O Globo
Lula começa a encarnar o defensor dos
eleitores de classes média e baixa, como fez em 2006
Exatamente há 20 anos, Lula estava mergulhado
na mais grave crise de seu primeiro mandato. O mensalão havia sido denunciado
por Roberto
Jefferson em meados de junho. O mês de julho começava com dirigentes
do PT afastados e novas revelações sobre o operador Marcos Valério.
Inicialmente, Lula tentou minimizar a crise, afirmando que o PT repetira o que
sistematicamente era feito no Brasil. Dias depois, tirou a cabeça d’água e
sentenciou:
— Não vai ser a elite brasileira que vai me
fazer baixar a cabeça.
Lula sangrou, se recuperou e venceu a eleição de 2006. O “nós contra eles” foi uma das marcas de seu governo após o mensalão, a ponto de, em 2010, ele pregar que o DEM, à época o mais aguerrido partido de oposição, fosse “extirpado” da política brasileira. A volta do petista ao poder em 2022 envolveu uma guinada de discurso, proporcionada pelo radicalismo bolsonarista. Lula buscou apoio de ex-tucanos e navegou na promessa de conciliação nacional e defesa da democracia. Com Bolsonaro inelegível e centenas de golpistas condenados, essa agenda já não tem o mesmo apelo.

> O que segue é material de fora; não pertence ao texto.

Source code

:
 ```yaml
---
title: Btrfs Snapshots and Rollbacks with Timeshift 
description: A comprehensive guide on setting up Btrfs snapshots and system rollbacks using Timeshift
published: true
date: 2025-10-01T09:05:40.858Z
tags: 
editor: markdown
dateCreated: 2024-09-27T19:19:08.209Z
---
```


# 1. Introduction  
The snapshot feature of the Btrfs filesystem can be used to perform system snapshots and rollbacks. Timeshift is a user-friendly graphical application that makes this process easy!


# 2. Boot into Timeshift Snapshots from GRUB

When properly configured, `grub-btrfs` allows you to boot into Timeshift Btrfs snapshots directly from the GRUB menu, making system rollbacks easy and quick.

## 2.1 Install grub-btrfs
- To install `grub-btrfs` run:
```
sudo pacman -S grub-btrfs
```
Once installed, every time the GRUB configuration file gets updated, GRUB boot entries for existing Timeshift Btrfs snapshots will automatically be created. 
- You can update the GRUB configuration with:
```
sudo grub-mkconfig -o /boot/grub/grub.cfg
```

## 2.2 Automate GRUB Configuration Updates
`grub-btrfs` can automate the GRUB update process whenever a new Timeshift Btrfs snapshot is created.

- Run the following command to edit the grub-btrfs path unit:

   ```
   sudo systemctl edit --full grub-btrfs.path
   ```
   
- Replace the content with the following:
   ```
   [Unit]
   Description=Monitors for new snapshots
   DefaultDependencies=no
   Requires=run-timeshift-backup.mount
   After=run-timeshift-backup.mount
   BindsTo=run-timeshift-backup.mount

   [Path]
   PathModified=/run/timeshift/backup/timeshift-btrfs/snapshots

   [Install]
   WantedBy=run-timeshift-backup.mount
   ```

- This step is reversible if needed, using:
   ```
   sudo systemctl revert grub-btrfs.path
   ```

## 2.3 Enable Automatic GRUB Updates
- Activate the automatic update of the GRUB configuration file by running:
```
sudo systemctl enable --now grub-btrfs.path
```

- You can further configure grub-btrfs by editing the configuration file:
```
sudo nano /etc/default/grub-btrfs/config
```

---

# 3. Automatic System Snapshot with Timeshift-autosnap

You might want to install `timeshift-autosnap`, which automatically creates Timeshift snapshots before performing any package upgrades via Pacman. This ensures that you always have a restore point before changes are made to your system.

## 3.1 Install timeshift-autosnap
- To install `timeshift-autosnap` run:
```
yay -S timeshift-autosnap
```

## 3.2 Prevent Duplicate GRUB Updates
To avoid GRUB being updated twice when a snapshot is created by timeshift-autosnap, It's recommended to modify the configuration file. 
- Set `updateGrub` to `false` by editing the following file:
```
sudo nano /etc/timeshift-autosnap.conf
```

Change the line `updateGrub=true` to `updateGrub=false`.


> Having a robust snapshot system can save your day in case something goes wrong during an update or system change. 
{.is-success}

A atual gestão, marcada pela reembalagem de
velhos programas de parcos resultados, se tornou alvo fácil para uma oposição
mais radical e competente, especialmente no mundo virtual. No Congresso, cuja
maioria é formada por parlamentares de partidos da centro-direita, a
animosidade contra seu governo cresce de forma inversamente proporcional à sua
popularidade. Foi justamente depois de sofrer a mais acachapante derrota desta
gestão no Parlamento que o governo conseguiu se mobilizar, sair das cordas e
emparedar os opositores.
As mudanças feitas pela Fazenda no IOF tinham
escancarada finalidade arrecadatória e não promoviam justiça tributária. Mas a
decisão do Congresso de derrubá-las e, ao mesmo tempo, aumentar o número de
deputados e atender a interesses privados que custarão R$ 35 bilhões por ano na
conta de luz dos brasileiros permitiu que a esquerda encontrasse um discurso e
retomasse o debate sobre quem está ao lado da maioria da população e quem
defende os privilegiados. Ontem, Donald Trump ofereceu a Lula mais uma carta: a
defesa do interesse nacional contra os que se ajoelham ante o imperialismo
americano.
O núcleo do embate econômico está
representado na reforma do Imposto de Renda. A proposta de Fernando
Haddad é de fácil compreensão: trabalhadores que recebem até R$ 5 mil
por mês ficam isentos de IR, e essa conta será paga com a tributação em 10% da
renda total de quem ganha mais de R$ 100 mil por mês — com uma alíquota
intermediária para quem recebe a partir de R$ 50 mil. A Receita estima que essa
nova tributação incidirá sobre um diminuto grupo de aproximadamente 140 mil
brasileiros, em geral beneficiários da isenção dada aos lucros e dividendos de
empresas. A expectativa é que eles contribuam com a mesma alíquota efetiva paga
hoje por um trabalhador que tenha salário de R$ 6 mil.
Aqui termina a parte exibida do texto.